Records drawn from a dataset
========

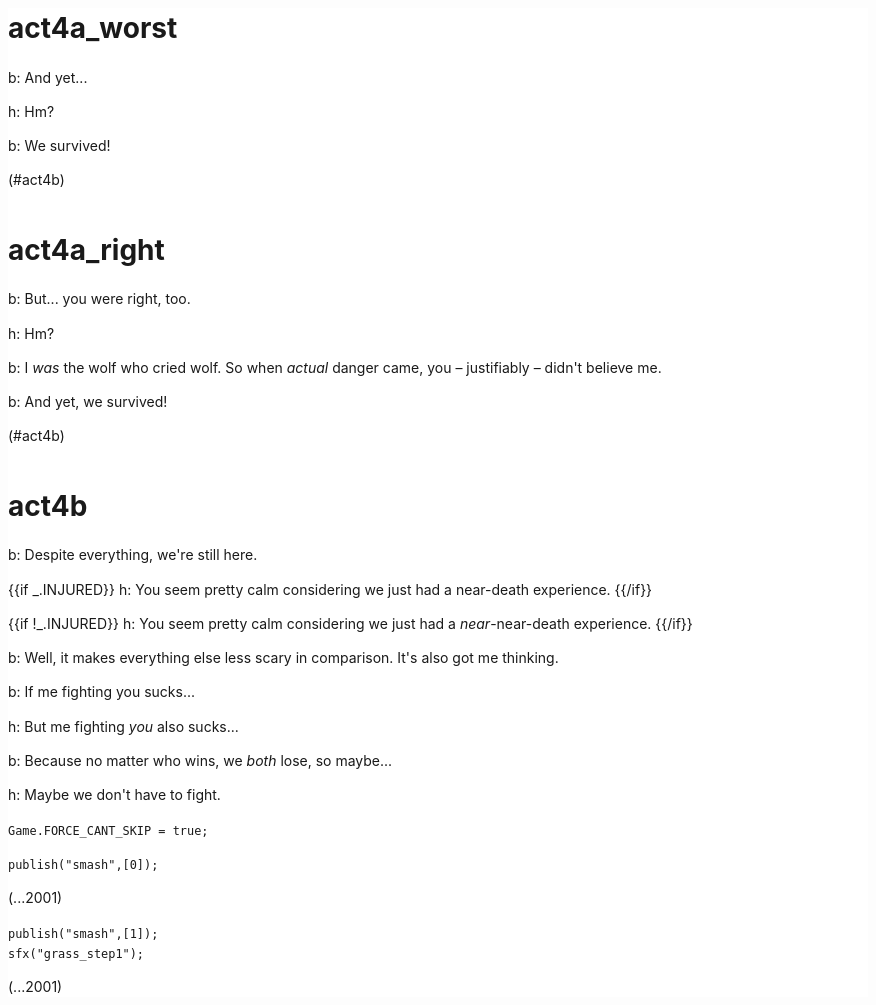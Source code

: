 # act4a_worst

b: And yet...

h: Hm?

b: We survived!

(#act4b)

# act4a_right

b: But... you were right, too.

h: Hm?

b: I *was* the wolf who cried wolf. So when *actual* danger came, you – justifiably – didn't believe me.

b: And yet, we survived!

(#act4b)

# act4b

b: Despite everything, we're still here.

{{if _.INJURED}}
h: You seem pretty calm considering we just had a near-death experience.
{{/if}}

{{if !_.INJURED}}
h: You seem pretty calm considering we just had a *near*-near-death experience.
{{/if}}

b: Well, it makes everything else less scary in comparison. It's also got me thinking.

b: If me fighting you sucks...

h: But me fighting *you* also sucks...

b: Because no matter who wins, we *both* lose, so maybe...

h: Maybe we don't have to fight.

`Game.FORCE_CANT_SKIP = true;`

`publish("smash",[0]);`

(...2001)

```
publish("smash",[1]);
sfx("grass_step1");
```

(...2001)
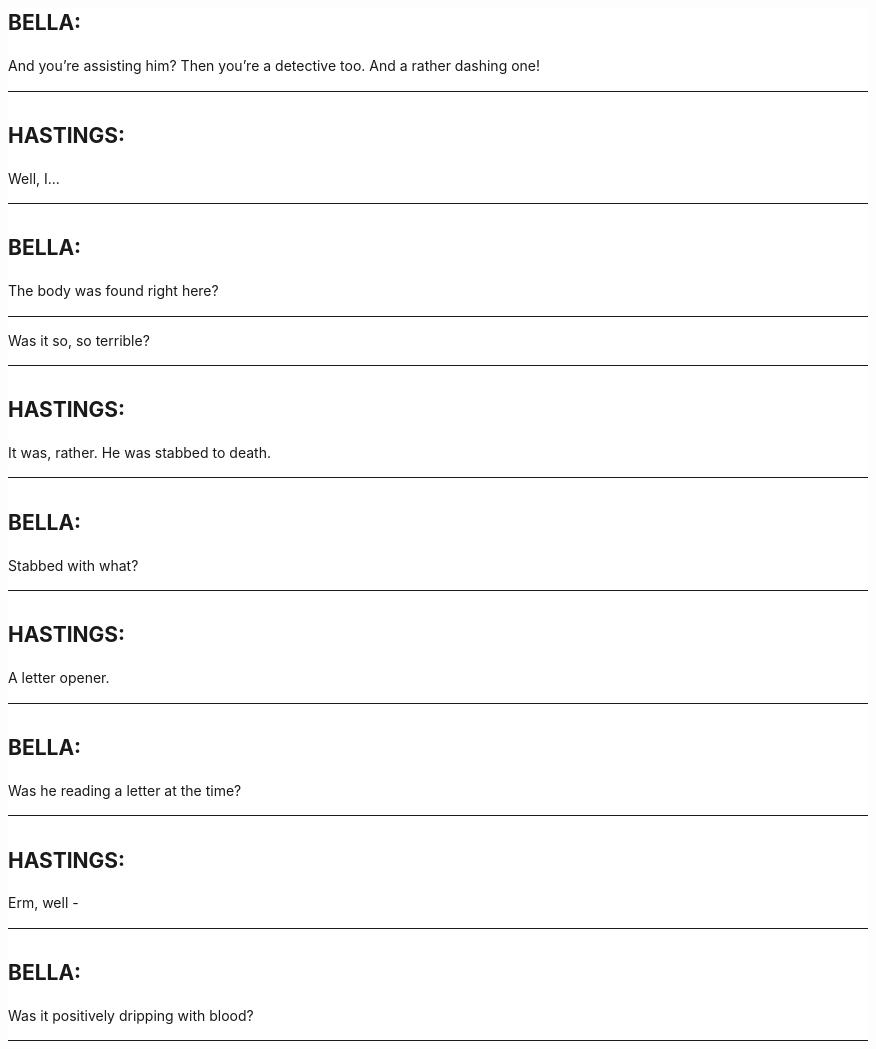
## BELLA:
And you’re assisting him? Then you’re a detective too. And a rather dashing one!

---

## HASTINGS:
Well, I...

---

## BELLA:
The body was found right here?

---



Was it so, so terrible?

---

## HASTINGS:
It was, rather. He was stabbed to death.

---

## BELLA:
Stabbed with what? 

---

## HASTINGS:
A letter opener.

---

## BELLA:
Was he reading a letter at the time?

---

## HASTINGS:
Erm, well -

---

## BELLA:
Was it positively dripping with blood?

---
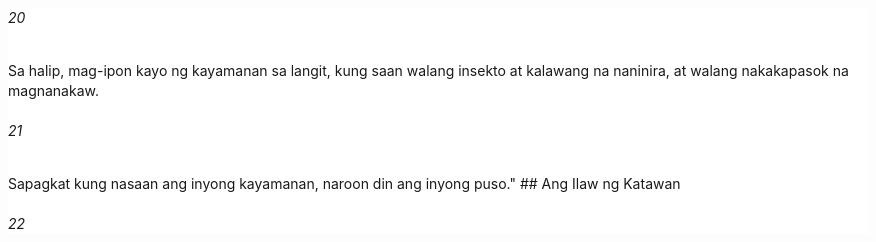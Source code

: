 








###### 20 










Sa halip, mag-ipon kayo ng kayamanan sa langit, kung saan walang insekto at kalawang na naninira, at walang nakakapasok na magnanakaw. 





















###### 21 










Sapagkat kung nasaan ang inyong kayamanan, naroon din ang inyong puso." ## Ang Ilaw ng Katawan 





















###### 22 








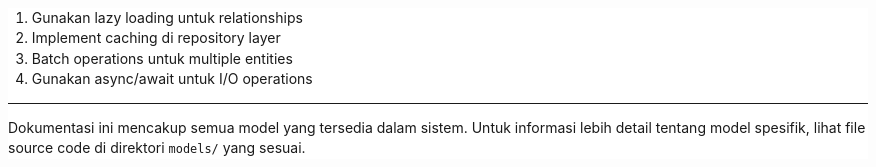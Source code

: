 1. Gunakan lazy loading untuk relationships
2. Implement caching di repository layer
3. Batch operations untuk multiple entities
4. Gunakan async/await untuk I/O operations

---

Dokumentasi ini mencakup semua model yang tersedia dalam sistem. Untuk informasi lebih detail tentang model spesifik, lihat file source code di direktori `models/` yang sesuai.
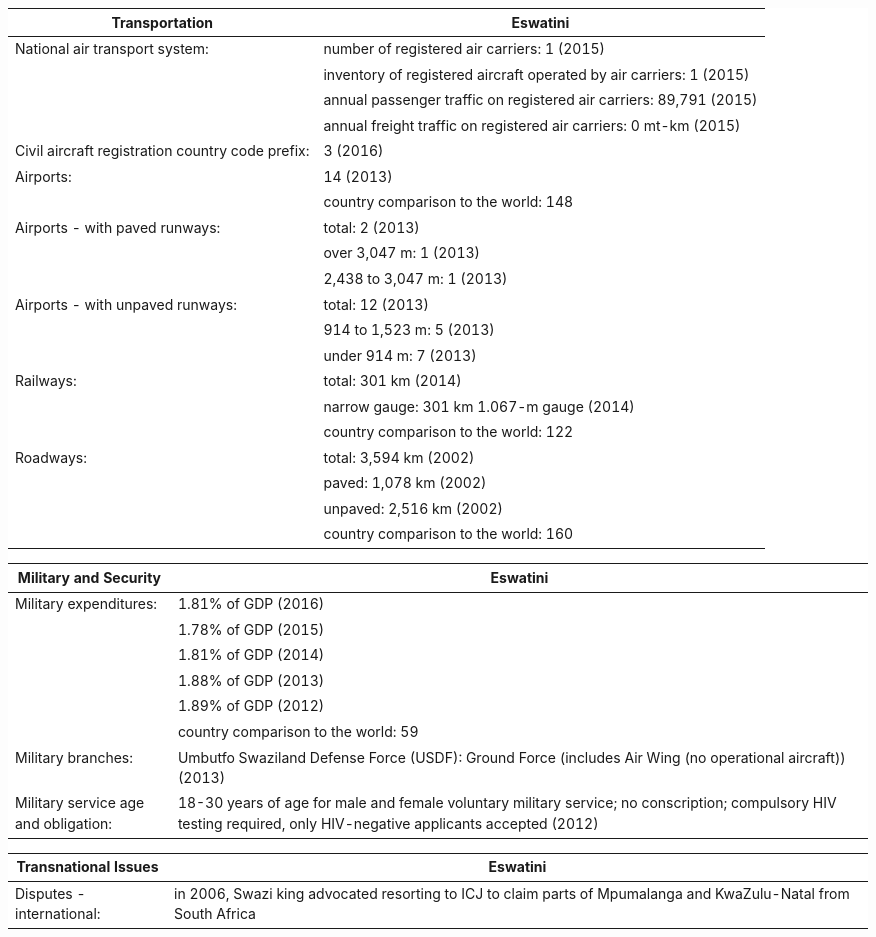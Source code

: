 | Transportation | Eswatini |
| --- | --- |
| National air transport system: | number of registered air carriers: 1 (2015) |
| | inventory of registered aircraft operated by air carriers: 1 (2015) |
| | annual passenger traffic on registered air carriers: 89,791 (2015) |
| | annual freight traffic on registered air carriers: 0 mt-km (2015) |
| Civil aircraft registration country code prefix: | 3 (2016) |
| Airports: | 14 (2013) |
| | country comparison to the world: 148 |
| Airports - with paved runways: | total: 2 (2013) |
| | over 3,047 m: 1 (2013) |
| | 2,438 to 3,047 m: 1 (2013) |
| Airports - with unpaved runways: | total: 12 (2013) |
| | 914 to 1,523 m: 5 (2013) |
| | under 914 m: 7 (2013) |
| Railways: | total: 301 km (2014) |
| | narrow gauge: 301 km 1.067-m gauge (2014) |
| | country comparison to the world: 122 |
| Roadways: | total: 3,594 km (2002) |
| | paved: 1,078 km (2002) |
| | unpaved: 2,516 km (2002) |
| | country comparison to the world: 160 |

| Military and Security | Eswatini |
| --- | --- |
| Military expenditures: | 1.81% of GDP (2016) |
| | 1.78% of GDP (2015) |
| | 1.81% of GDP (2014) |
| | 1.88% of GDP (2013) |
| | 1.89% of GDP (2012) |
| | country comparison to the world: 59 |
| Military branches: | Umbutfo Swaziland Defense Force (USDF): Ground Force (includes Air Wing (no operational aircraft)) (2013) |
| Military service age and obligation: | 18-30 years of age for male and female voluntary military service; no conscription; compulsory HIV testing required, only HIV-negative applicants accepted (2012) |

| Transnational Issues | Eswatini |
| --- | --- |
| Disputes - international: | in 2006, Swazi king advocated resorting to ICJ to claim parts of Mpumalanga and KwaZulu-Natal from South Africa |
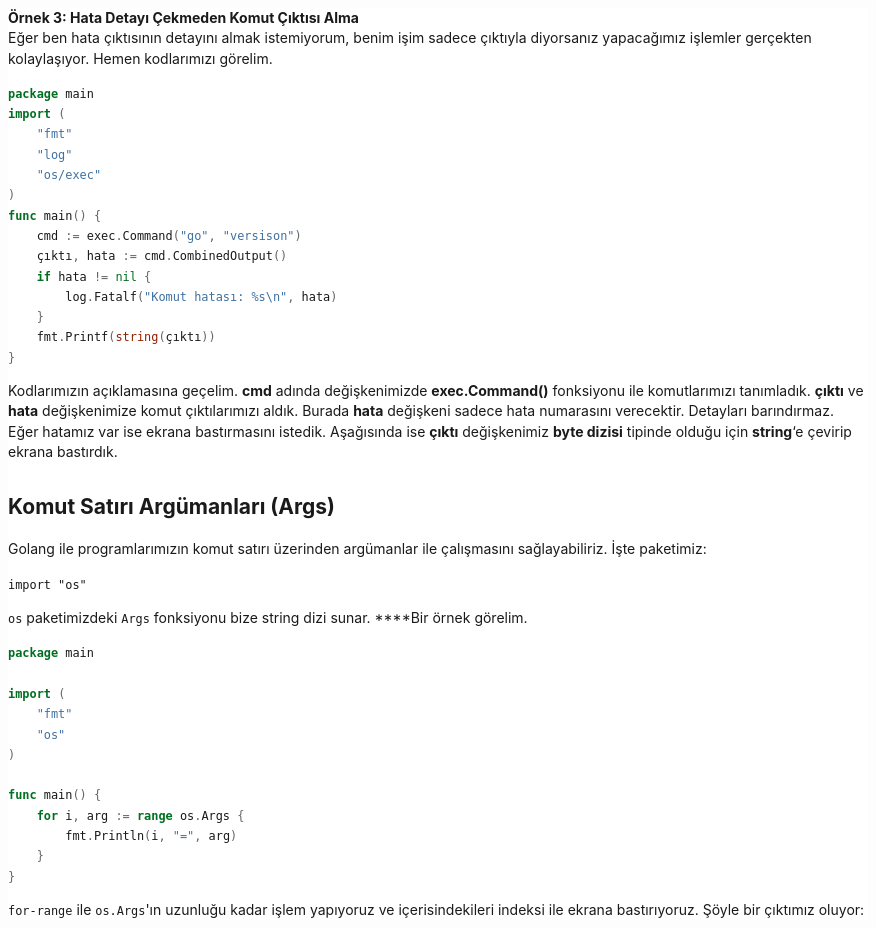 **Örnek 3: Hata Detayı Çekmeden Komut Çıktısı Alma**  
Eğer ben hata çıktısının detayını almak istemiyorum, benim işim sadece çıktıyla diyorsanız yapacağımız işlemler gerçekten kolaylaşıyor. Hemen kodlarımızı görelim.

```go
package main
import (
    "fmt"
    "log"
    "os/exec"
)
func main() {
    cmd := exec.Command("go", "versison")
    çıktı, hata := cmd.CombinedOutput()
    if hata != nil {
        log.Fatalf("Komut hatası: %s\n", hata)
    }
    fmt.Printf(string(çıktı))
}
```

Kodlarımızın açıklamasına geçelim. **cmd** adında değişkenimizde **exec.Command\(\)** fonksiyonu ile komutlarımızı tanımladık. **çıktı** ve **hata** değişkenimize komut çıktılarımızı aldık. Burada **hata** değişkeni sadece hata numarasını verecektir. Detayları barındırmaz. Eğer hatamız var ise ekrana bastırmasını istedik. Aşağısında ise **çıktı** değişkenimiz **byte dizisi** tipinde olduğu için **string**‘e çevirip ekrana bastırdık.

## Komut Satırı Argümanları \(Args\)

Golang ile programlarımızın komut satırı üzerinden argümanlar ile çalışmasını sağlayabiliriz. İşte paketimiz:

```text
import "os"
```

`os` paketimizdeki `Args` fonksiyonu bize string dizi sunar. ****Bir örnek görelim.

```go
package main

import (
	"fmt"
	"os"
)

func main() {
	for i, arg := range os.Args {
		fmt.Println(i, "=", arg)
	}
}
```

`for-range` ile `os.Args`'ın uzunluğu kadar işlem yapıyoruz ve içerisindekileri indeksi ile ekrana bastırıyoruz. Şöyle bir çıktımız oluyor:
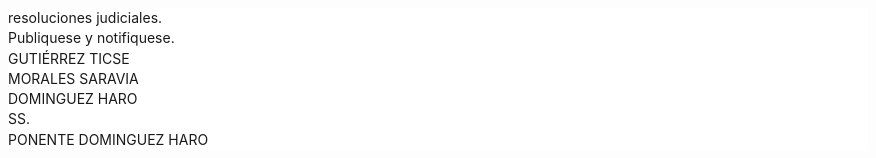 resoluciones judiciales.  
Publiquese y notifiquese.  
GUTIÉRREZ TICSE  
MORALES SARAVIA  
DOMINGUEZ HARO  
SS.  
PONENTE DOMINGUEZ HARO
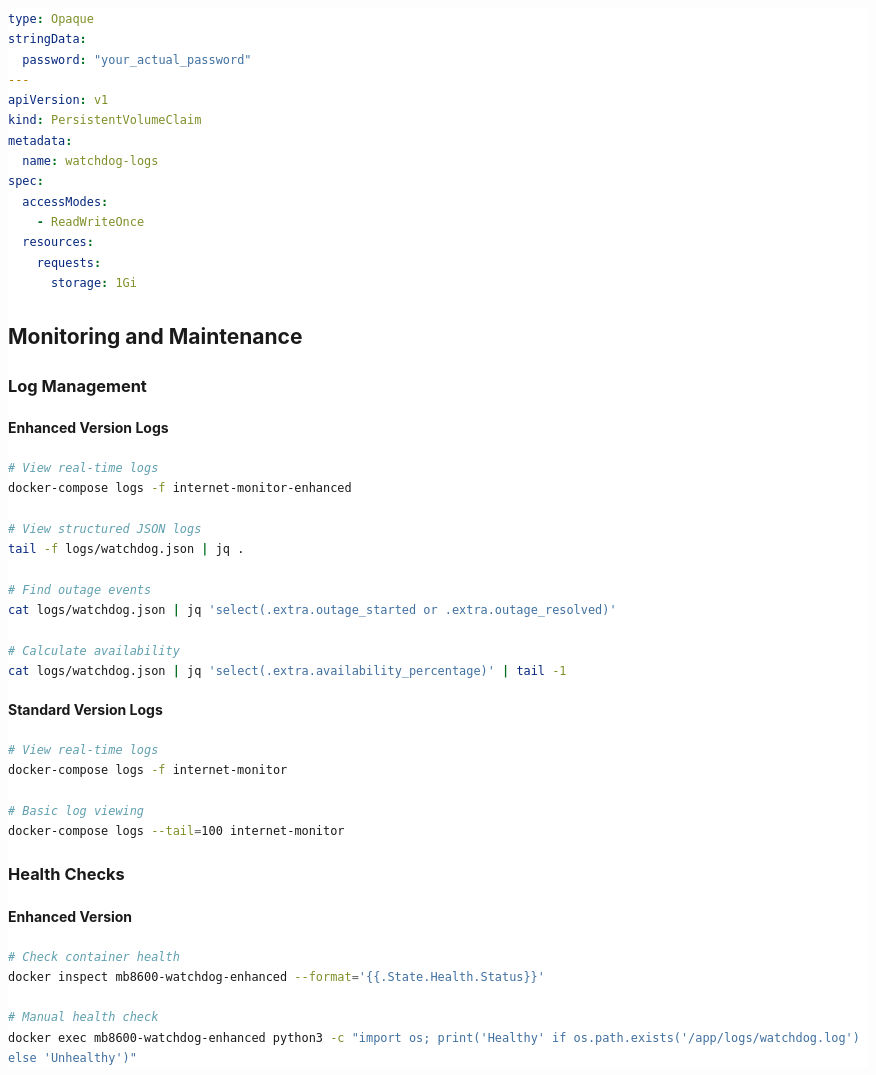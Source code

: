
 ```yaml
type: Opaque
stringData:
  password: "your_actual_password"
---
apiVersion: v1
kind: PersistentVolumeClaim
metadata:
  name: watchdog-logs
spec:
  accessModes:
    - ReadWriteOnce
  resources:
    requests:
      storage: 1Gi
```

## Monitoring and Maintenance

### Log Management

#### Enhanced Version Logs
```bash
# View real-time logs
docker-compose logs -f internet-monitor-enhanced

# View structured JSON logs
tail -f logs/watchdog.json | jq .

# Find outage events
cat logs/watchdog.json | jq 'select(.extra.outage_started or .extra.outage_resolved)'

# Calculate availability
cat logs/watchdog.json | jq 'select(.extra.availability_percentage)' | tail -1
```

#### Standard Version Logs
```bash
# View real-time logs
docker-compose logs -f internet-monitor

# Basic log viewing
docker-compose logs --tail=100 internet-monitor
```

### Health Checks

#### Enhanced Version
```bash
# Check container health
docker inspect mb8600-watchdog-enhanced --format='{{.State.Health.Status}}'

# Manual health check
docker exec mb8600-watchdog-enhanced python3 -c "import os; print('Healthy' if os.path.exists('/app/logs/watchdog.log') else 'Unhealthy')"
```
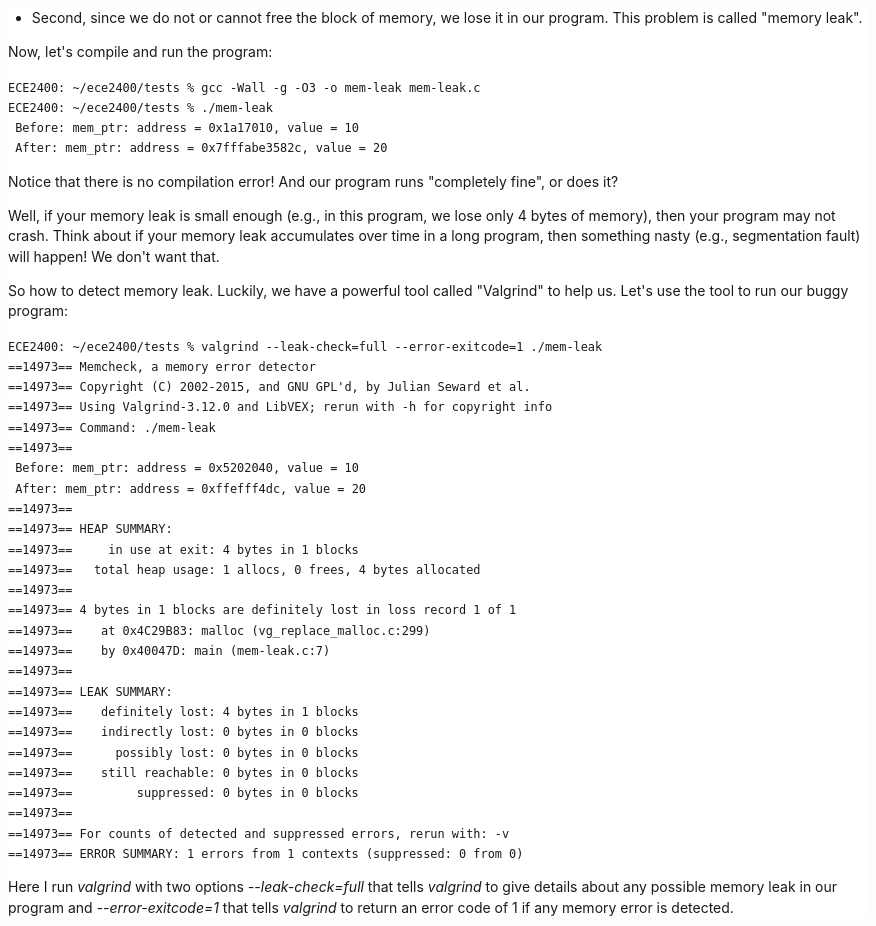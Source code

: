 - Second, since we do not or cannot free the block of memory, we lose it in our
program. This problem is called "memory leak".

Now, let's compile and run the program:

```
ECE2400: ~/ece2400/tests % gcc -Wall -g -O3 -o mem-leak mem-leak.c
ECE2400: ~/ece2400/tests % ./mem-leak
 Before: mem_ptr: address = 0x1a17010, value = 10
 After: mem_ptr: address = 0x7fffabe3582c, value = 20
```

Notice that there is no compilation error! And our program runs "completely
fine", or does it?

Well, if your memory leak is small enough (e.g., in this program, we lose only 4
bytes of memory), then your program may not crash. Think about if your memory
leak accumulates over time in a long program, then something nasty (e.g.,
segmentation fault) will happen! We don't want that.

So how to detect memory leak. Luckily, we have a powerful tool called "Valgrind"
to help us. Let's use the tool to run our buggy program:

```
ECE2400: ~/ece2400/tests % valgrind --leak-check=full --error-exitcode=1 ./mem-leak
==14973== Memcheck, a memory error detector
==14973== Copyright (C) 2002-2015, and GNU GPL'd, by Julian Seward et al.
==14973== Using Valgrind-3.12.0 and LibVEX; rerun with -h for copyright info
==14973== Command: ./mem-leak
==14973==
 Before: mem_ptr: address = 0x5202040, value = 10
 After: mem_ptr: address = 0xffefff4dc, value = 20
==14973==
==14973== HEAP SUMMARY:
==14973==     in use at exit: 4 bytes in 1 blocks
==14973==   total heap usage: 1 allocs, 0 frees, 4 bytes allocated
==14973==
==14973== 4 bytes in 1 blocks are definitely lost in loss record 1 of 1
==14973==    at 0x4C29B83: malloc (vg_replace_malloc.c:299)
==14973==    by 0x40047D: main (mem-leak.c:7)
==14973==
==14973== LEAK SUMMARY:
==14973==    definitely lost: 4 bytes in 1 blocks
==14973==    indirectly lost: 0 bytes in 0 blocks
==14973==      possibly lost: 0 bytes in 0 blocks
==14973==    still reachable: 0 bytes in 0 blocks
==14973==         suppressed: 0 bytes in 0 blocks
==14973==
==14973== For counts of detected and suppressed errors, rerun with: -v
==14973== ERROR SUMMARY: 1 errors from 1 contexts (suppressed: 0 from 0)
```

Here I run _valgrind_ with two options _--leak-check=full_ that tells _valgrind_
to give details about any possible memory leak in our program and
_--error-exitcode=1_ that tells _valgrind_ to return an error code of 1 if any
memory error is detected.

========

What this task involves →
Please repeat exactly the data above from its first line to the line that contains "b: Well, it", inclusive, and leave every picture out.

Output for this exercise →
Source code

: # act4a_worst

b: And yet...

h: Hm?

b: We survived!

(#act4b)

# act4a_right

b: But... you were right, too.

h: Hm?

b: I *was* the wolf who cried wolf. So when *actual* danger came, you – justifiably – didn't believe me.

b: And yet, we survived!

(#act4b)

# act4b

b: Despite everything, we're still here.

{{if _.INJURED}}
h: You seem pretty calm considering we just had a near-death experience.
{{/if}}

{{if !_.INJURED}}
h: You seem pretty calm considering we just had a *near*-near-death experience.
{{/if}}

b: Well, it makes everything else less scary in comparison. It's also got me thinking.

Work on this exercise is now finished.